**INSTRUCTIONS FOR THE TASK**
The output is the lines below from the one with "# About page" through the one with "Issue book form", both included, printed exactly and with no other line.

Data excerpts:
-=-=-=-=-

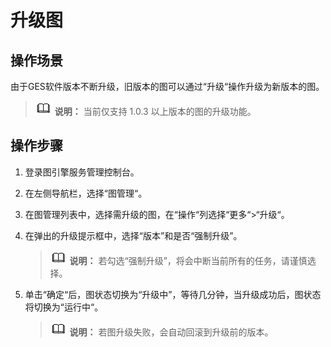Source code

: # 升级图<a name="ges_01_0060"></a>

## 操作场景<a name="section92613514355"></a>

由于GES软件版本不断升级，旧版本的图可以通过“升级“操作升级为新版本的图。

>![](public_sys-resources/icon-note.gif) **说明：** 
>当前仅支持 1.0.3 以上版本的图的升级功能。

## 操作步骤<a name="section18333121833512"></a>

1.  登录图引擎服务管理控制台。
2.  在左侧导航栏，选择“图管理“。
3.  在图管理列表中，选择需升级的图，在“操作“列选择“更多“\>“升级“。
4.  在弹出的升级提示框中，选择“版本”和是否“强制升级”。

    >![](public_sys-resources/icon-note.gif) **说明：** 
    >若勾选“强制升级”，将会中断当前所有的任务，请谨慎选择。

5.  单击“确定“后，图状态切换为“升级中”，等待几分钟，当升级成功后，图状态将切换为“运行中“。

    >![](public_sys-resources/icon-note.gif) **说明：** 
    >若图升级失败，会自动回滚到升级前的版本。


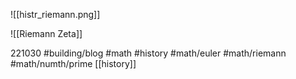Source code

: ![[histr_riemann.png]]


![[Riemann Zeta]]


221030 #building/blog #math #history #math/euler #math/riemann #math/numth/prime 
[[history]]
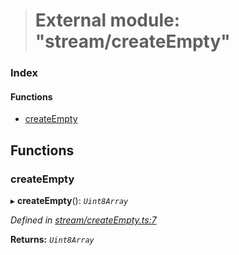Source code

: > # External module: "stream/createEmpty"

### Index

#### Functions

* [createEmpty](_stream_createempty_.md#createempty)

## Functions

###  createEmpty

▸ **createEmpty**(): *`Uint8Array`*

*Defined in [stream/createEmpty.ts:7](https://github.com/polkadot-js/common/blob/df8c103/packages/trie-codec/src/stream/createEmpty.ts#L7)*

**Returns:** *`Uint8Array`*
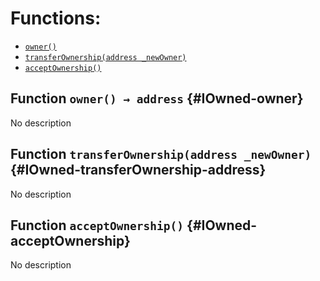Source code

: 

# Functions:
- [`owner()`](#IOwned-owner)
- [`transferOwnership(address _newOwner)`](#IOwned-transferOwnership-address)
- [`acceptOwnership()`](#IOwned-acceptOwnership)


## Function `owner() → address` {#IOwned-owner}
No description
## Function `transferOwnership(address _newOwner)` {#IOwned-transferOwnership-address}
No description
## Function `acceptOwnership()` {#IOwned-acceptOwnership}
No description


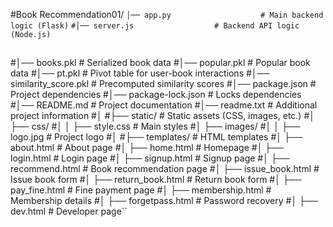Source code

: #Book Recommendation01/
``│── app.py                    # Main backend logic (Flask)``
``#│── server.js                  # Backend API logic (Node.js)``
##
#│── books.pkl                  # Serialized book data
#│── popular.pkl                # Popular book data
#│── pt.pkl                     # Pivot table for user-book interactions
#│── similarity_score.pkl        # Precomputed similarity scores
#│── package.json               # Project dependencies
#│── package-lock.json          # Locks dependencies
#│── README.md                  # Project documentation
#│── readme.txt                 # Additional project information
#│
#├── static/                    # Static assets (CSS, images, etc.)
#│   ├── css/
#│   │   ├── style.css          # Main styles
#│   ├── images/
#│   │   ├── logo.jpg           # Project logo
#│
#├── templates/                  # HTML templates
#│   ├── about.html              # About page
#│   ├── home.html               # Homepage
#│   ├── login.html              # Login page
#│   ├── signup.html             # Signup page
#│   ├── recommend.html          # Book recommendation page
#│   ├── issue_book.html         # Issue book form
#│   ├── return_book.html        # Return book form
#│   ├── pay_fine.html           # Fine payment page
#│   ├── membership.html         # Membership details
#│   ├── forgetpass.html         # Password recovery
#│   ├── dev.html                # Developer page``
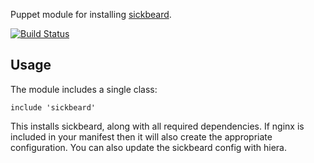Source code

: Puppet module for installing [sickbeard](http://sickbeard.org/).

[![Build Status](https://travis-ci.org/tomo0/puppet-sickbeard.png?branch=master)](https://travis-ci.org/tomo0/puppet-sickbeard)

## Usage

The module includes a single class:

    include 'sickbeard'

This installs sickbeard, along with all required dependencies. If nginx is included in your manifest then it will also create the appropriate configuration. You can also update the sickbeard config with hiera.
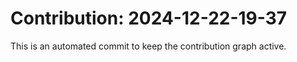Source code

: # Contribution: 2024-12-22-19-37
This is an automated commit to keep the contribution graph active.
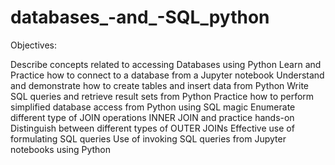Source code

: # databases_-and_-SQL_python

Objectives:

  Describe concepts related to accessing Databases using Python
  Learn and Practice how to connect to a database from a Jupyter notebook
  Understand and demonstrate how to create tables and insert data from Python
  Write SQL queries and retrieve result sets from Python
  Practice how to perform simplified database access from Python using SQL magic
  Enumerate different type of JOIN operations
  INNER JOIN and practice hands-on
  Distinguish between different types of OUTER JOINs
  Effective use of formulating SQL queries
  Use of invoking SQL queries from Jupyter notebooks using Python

-=-=-=-=-

**FINAL ANSWER**
#│   ├── about.html              # About page
#│   ├── home.html               # Homepage
#│   ├── login.html              # Login page
#│   ├── signup.html             # Signup page
#│   ├── recommend.html          # Book recommendation page
#│   ├── issue_book.html         # Issue book form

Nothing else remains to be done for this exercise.